All authors have no financial interests
Purpose/Objective
To report the restoration of visual acuity in an
11 year old boy after medical treatment of a
severe alkaline burn of both eyes.
Background
Ocular alkaline burns to the eyes denature proteins in the cornea, conjunctiva,
and other ocular structures. The release of collagenases and proteases after
injury leads to corneoscleral melting.
The role of topical steroids in corneoscleral melting is controversial as they
have been postulated to exacerbate this condition.
Adjunctive therapy with mucomyst, doxycycline, and amniotic membrane
help prevent corneal melting.
Amniotic membrane is effective at promoting re-epithelization, reducing
inflammation, and scaring.
Mucomyst inhibits collagenase whereas tetracyclines exert anti-collagenolytic
effects by inhibiting activities of human interstitial collagenases and by
preventing the oxidative activation of latent pro-collagenases.
Methods
Study Design: Observational case study
“The study protocol was approved by the Human use Committee at Tripler Army Medical center. Investigators adhered to the policies
for protection of human subjects as prescribed in 45CFR 46”
Results
An 11 year old boy sustained ocular alkaline burns bilaterally. After copious
irrigation for two days, the ocular pH normalized from ph 9.0.
Then he was treated with aggressive medical therapy, which included maxitrol,
mucomyst, doxycycline, erythromycin, and cyclopentolate.

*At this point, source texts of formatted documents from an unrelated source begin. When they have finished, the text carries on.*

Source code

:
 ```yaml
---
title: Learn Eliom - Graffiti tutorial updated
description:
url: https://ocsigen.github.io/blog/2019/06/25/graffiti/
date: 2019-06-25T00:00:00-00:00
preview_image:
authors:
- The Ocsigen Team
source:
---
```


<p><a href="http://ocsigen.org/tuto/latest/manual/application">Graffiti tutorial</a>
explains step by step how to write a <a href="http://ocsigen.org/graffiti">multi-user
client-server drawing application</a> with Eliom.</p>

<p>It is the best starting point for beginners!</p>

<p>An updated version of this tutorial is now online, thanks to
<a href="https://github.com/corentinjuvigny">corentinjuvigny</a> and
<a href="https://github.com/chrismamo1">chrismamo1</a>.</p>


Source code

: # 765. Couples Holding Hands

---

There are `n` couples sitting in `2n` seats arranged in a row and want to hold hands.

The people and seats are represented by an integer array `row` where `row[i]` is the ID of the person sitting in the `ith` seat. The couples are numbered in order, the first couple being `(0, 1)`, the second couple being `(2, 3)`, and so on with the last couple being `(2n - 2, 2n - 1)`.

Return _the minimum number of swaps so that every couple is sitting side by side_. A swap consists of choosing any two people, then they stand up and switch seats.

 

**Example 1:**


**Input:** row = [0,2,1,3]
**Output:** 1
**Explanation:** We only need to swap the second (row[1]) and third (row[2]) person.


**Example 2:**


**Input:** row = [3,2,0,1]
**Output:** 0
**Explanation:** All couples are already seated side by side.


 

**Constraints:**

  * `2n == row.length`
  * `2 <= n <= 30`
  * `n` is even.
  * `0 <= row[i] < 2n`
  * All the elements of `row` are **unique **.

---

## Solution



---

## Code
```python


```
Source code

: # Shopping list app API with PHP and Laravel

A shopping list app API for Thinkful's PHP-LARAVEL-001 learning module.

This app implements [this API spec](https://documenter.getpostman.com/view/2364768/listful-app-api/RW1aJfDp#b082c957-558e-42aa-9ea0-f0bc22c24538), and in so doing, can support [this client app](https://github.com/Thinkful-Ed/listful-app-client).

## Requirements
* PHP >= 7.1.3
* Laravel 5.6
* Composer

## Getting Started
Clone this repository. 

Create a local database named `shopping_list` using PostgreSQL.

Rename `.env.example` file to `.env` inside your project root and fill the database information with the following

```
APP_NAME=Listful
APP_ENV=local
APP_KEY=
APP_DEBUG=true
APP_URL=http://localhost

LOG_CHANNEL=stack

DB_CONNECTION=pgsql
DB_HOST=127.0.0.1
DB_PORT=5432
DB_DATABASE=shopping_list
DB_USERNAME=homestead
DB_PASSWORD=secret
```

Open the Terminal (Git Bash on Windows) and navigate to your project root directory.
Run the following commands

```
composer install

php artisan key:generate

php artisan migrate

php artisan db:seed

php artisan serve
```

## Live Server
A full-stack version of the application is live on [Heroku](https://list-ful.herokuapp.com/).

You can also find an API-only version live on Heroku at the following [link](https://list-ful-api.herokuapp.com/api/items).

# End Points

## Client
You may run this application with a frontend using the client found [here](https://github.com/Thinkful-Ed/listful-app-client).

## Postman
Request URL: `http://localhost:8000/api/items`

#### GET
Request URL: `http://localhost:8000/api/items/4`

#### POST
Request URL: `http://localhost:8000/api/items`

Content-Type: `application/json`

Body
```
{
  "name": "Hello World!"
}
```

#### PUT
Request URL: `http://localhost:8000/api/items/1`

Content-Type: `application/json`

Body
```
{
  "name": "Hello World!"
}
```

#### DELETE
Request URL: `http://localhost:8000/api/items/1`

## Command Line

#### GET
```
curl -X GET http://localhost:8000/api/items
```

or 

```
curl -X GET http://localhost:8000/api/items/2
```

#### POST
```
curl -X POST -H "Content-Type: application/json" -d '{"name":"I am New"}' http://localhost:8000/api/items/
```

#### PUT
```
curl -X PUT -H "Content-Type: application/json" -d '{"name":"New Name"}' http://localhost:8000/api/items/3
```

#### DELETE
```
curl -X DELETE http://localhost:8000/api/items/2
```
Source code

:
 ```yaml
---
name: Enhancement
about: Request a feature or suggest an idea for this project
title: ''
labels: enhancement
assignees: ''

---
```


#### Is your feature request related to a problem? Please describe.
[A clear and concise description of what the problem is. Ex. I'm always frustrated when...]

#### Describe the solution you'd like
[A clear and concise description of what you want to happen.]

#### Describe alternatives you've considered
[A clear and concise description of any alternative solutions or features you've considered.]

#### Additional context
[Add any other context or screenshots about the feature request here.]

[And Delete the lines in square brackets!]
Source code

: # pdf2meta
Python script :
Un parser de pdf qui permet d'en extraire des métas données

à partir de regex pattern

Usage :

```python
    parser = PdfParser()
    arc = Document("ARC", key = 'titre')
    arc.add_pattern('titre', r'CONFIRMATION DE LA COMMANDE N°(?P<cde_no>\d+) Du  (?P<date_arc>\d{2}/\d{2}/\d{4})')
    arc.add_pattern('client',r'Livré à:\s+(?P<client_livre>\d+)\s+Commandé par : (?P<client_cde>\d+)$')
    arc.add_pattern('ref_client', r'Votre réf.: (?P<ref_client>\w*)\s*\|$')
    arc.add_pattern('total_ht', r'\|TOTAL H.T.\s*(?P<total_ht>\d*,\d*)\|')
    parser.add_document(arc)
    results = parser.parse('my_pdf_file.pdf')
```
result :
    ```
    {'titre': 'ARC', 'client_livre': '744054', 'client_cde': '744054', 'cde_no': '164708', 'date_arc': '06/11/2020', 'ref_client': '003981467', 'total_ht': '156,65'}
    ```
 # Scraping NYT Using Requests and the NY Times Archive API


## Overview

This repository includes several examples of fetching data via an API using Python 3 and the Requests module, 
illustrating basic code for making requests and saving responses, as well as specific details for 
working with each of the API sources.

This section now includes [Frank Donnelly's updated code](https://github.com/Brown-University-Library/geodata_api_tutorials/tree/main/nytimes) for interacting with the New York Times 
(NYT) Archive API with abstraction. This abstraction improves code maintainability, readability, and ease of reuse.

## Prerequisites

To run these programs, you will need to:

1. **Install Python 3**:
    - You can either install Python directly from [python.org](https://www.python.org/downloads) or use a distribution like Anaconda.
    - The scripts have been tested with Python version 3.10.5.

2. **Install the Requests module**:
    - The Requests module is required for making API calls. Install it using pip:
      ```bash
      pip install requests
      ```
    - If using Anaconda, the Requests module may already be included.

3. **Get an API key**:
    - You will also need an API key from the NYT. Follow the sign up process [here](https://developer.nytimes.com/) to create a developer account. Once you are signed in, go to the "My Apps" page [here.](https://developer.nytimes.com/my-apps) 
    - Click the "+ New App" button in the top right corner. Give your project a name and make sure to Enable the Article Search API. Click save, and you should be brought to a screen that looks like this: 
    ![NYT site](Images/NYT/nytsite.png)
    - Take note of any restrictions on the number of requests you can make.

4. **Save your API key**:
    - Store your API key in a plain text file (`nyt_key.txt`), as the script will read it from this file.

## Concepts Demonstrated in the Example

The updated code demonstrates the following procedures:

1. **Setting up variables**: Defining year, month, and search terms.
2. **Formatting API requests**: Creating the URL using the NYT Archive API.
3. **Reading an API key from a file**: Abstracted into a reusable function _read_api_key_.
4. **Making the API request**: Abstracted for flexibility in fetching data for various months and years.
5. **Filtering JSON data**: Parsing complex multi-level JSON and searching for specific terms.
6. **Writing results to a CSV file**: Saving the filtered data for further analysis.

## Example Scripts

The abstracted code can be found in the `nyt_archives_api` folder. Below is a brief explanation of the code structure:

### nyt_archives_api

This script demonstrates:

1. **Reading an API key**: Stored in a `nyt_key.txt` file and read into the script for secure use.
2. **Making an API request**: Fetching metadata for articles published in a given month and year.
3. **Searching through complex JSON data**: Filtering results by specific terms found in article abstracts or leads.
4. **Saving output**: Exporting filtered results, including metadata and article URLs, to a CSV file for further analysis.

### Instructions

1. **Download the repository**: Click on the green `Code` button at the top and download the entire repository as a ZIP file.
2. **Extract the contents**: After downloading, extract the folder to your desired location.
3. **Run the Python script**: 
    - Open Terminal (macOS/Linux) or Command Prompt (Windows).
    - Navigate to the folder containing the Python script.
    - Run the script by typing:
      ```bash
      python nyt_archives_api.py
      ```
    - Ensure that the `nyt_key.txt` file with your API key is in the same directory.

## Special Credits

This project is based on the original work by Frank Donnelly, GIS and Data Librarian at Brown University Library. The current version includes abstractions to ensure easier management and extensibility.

Later, diamox was added to treat elevated intra-ocular pressure.
He developed symblepharons and large epithelial defects bilaterally (OD >
OS). Therefore Prokera was applied to the right eye and a bandage contact
lens to the left. Then Vigamox and pred-forte were started for 1 week. He
was maintained on mucomyst, diamox, doxycycline and lotemax for six
months.
Symblepharon excission was performed .
His visual acuity improved to 20/20 bilaterally. Minimal corneal
neovascularization occurred in the right eye.
PRE-TREATMENT
1 (2).BMP
Pre-
POST-TREATMENT
Post treatment
post
treatment
Post
Treatment
Conclusions
Prompt and aggressive medical treatment can
restore visual acuity in severe ocular alkali burns.
Mucomyst and amniotic membrane may be an
important adjunctive therapy in restoring vision.